Once they become adults they have no functioning mouth parts, so can’t feed, and channel all their energy into breeding.

Did you know?

Mayflies are older than the dinosaurs. They were the first winged insects to evolve, and there are fossils dating back more than 300 million years.

Where do mayflies live?

Mayflies can be found across the UK and prefer clean, unpolluted wetlands with highly oxygenated water, such as rivers, ponds and lakes. Ideally, they should also have areas of sand, silt, mud or fine gravel where nymphs can burrow.

Signs and spotting tips

Adult mayflies are easy to spot over rivers during summer. Look out for huge swarms of males rising and falling in their courtship dance during warm afternoons and evenings, especially from May to August.

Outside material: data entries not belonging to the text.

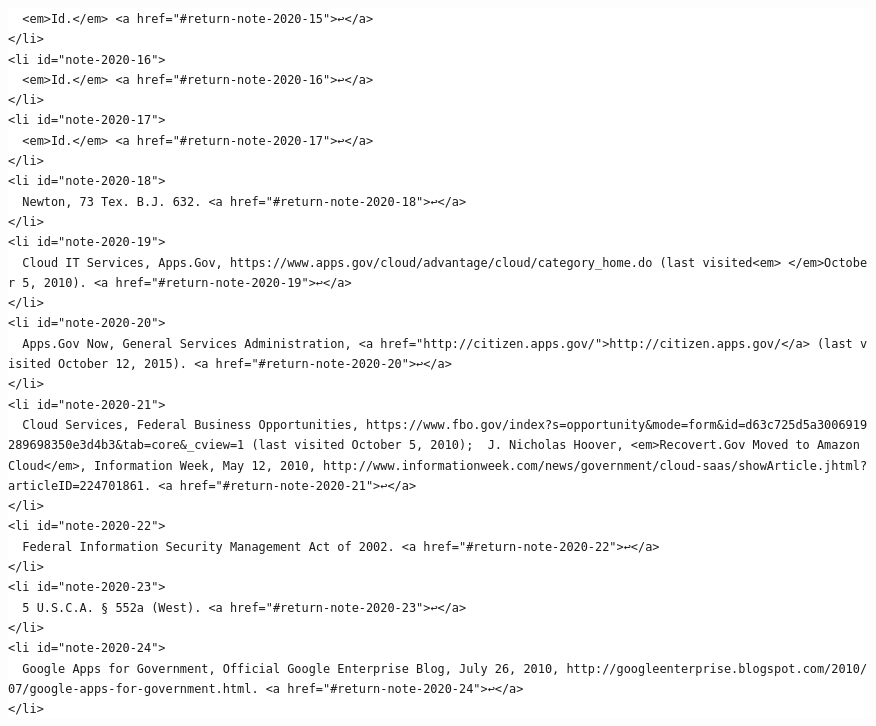       <em>Id.</em> <a href="#return-note-2020-15">↩</a>
    </li>
    <li id="note-2020-16">
      <em>Id.</em> <a href="#return-note-2020-16">↩</a>
    </li>
    <li id="note-2020-17">
      <em>Id.</em> <a href="#return-note-2020-17">↩</a>
    </li>
    <li id="note-2020-18">
      Newton, 73 Tex. B.J. 632. <a href="#return-note-2020-18">↩</a>
    </li>
    <li id="note-2020-19">
      Cloud IT Services, Apps.Gov, https://www.apps.gov/cloud/advantage/cloud/category_home.do (last visited<em> </em>October 5, 2010). <a href="#return-note-2020-19">↩</a>
    </li>
    <li id="note-2020-20">
      Apps.Gov Now, General Services Administration, <a href="http://citizen.apps.gov/">http://citizen.apps.gov/</a> (last visited October 12, 2015). <a href="#return-note-2020-20">↩</a>
    </li>
    <li id="note-2020-21">
      Cloud Services, Federal Business Opportunities, https://www.fbo.gov/index?s=opportunity&mode=form&id=d63c725d5a3006919289698350e3d4b3&tab=core&_cview=1 (last visited October 5, 2010);  J. Nicholas Hoover, <em>Recovert.Gov Moved to Amazon Cloud</em>, Information Week, May 12, 2010, http://www.informationweek.com/news/government/cloud-saas/showArticle.jhtml?articleID=224701861. <a href="#return-note-2020-21">↩</a>
    </li>
    <li id="note-2020-22">
      Federal Information Security Management Act of 2002. <a href="#return-note-2020-22">↩</a>
    </li>
    <li id="note-2020-23">
      5 U.S.C.A. § 552a (West). <a href="#return-note-2020-23">↩</a>
    </li>
    <li id="note-2020-24">
      Google Apps for Government, Official Google Enterprise Blog, July 26, 2010, http://googleenterprise.blogspot.com/2010/07/google-apps-for-government.html. <a href="#return-note-2020-24">↩</a>
    </li>
  </ol>
</div>

 [1]: http://www.fedbar.org/Sections/Government-Contracts-Section/Newsletters.aspx
 [2]: http://www.fedbar.org/Sections/Government-Contracts-Section/Newsletters/Fall-2010.aspx?FT=.pdf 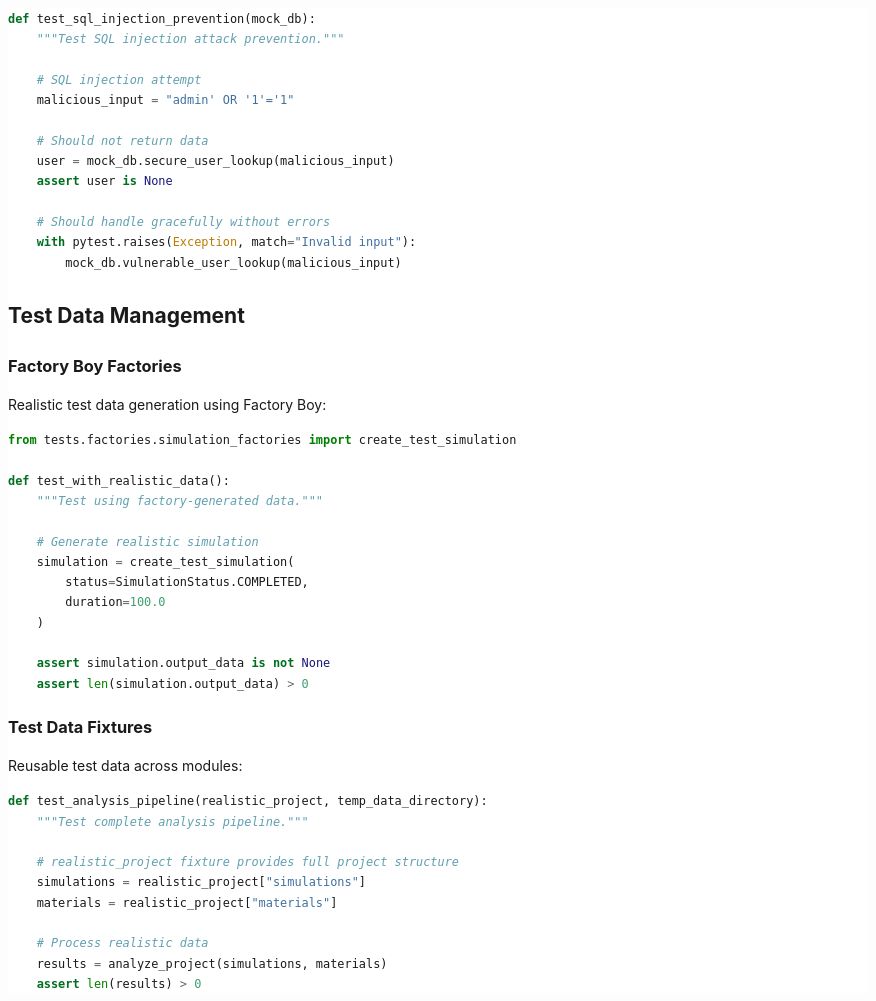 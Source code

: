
 ```python
def test_sql_injection_prevention(mock_db):
    """Test SQL injection attack prevention."""

    # SQL injection attempt
    malicious_input = "admin' OR '1'='1"

    # Should not return data
    user = mock_db.secure_user_lookup(malicious_input)
    assert user is None

    # Should handle gracefully without errors
    with pytest.raises(Exception, match="Invalid input"):
        mock_db.vulnerable_user_lookup(malicious_input)
```

## Test Data Management

### Factory Boy Factories

Realistic test data generation using Factory Boy:

```python
from tests.factories.simulation_factories import create_test_simulation

def test_with_realistic_data():
    """Test using factory-generated data."""

    # Generate realistic simulation
    simulation = create_test_simulation(
        status=SimulationStatus.COMPLETED,
        duration=100.0
    )

    assert simulation.output_data is not None
    assert len(simulation.output_data) > 0
```

### Test Data Fixtures

Reusable test data across modules:

```python
def test_analysis_pipeline(realistic_project, temp_data_directory):
    """Test complete analysis pipeline."""

    # realistic_project fixture provides full project structure
    simulations = realistic_project["simulations"]
    materials = realistic_project["materials"]

    # Process realistic data
    results = analyze_project(simulations, materials)
    assert len(results) > 0
```
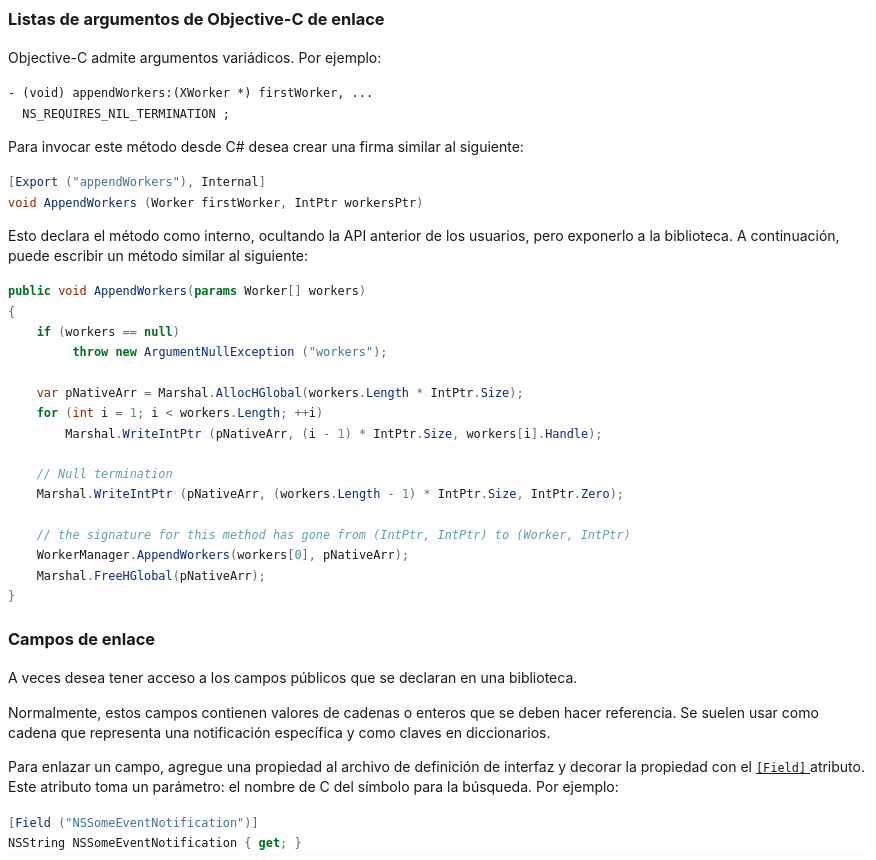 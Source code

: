 <a name="Binding_Objective-C_Argument_Lists" />

### <a name="binding-objective-c-argument-lists"></a>Listas de argumentos de Objective-C de enlace

Objective-C admite argumentos variádicos. Por ejemplo:

```objc
- (void) appendWorkers:(XWorker *) firstWorker, ...
  NS_REQUIRES_NIL_TERMINATION ;
```

Para invocar este método desde C# desea crear una firma similar al siguiente:

```csharp
[Export ("appendWorkers"), Internal]
void AppendWorkers (Worker firstWorker, IntPtr workersPtr)
```

Esto declara el método como interno, ocultando la API anterior de los usuarios, pero exponerlo a la biblioteca. A continuación, puede escribir un método similar al siguiente:

```csharp
public void AppendWorkers(params Worker[] workers)
{
    if (workers == null)
         throw new ArgumentNullException ("workers");

    var pNativeArr = Marshal.AllocHGlobal(workers.Length * IntPtr.Size);
    for (int i = 1; i < workers.Length; ++i)
        Marshal.WriteIntPtr (pNativeArr, (i - 1) * IntPtr.Size, workers[i].Handle);

    // Null termination
    Marshal.WriteIntPtr (pNativeArr, (workers.Length - 1) * IntPtr.Size, IntPtr.Zero);

    // the signature for this method has gone from (IntPtr, IntPtr) to (Worker, IntPtr)
    WorkerManager.AppendWorkers(workers[0], pNativeArr);
    Marshal.FreeHGlobal(pNativeArr);
}
```

<a name="Binding_Fields" />

### <a name="binding-fields"></a>Campos de enlace

A veces desea tener acceso a los campos públicos que se declaran en una biblioteca.

Normalmente, estos campos contienen valores de cadenas o enteros que se deben hacer referencia. Se suelen usar como cadena que representa una notificación específica y como claves en diccionarios.

Para enlazar un campo, agregue una propiedad al archivo de definición de interfaz y decorar la propiedad con el [ `[Field]` ](~/cross-platform/macios/binding/binding-types-reference.md#FieldAttribute) atributo. Este atributo toma un parámetro: el nombre de C del símbolo para la búsqueda. Por ejemplo:

```csharp
[Field ("NSSomeEventNotification")]
NSString NSSomeEventNotification { get; }
```
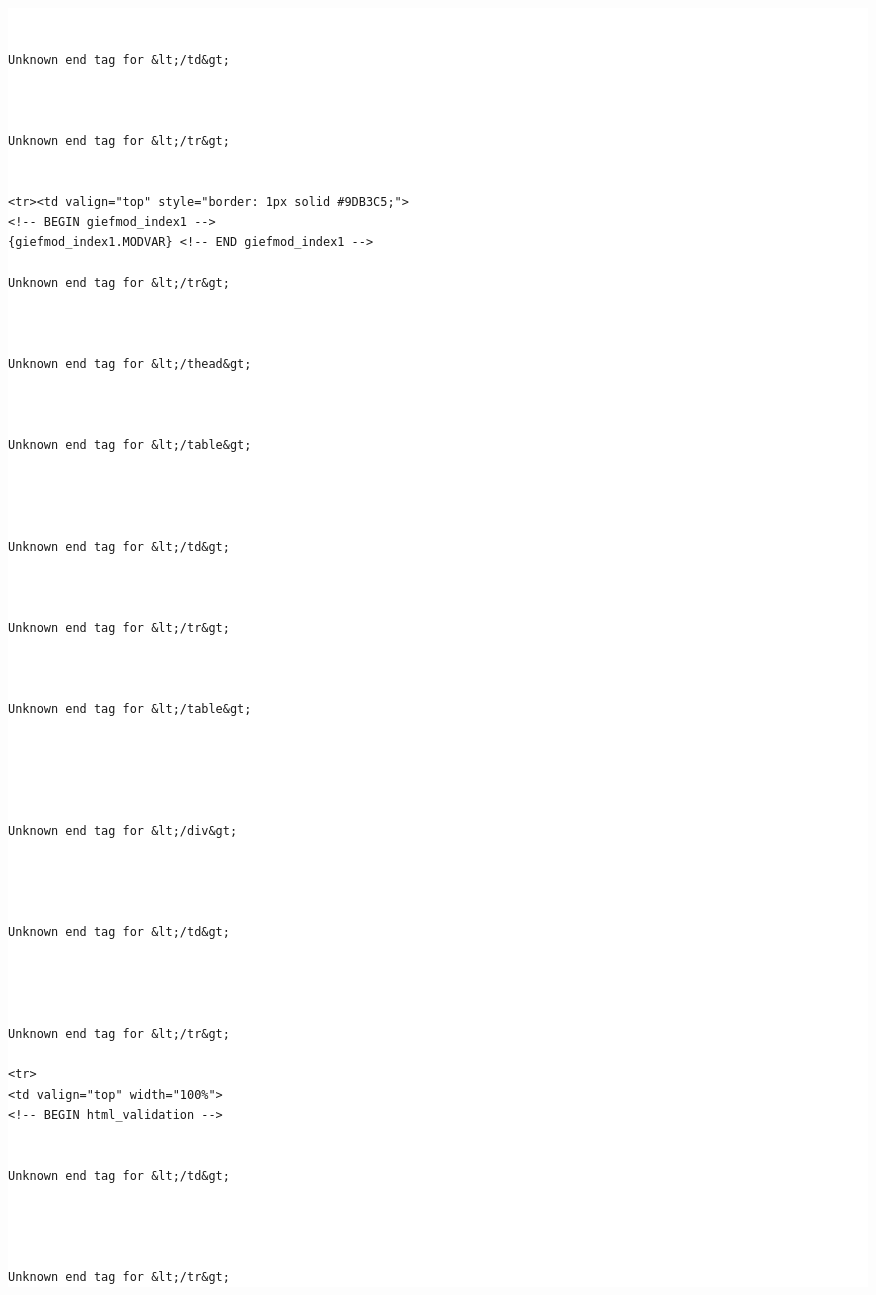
 ```


Unknown end tag for &lt;/td&gt;



Unknown end tag for &lt;/tr&gt;


<tr><td valign="top" style="border: 1px solid #9DB3C5;">
<!-- BEGIN giefmod_index1 -->
{giefmod_index1.MODVAR} <!-- END giefmod_index1 -->

Unknown end tag for &lt;/tr&gt;



Unknown end tag for &lt;/thead&gt;



Unknown end tag for &lt;/table&gt;




Unknown end tag for &lt;/td&gt;



Unknown end tag for &lt;/tr&gt;



Unknown end tag for &lt;/table&gt;





Unknown end tag for &lt;/div&gt;




Unknown end tag for &lt;/td&gt;




Unknown end tag for &lt;/tr&gt;

<tr>
<td valign="top" width="100%">
<!-- BEGIN html_validation -->


Unknown end tag for &lt;/td&gt;




Unknown end tag for &lt;/tr&gt;
```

Swarming is best seen on balmy, bright days, so when the weather's right, head to your nearest riverbank and settle in for one of nature’s greatest spectacles.

Did you know?

Mayflies are the only insects that moult as adults.

Threats and conservation

The greatest threat comes from pollution, including sewage, pesticides and heavy metals from industrial effluent, which can particularly affect nymphs. Even modest levels of pollution can have an effect, killing up to 80% of mayfly eggs before they hatch.

As a key part of the food chain, any pollution that impacts the nymphs also has repercussions for anything that relies on them for food, so can have a serious impact on the wider ecosystem.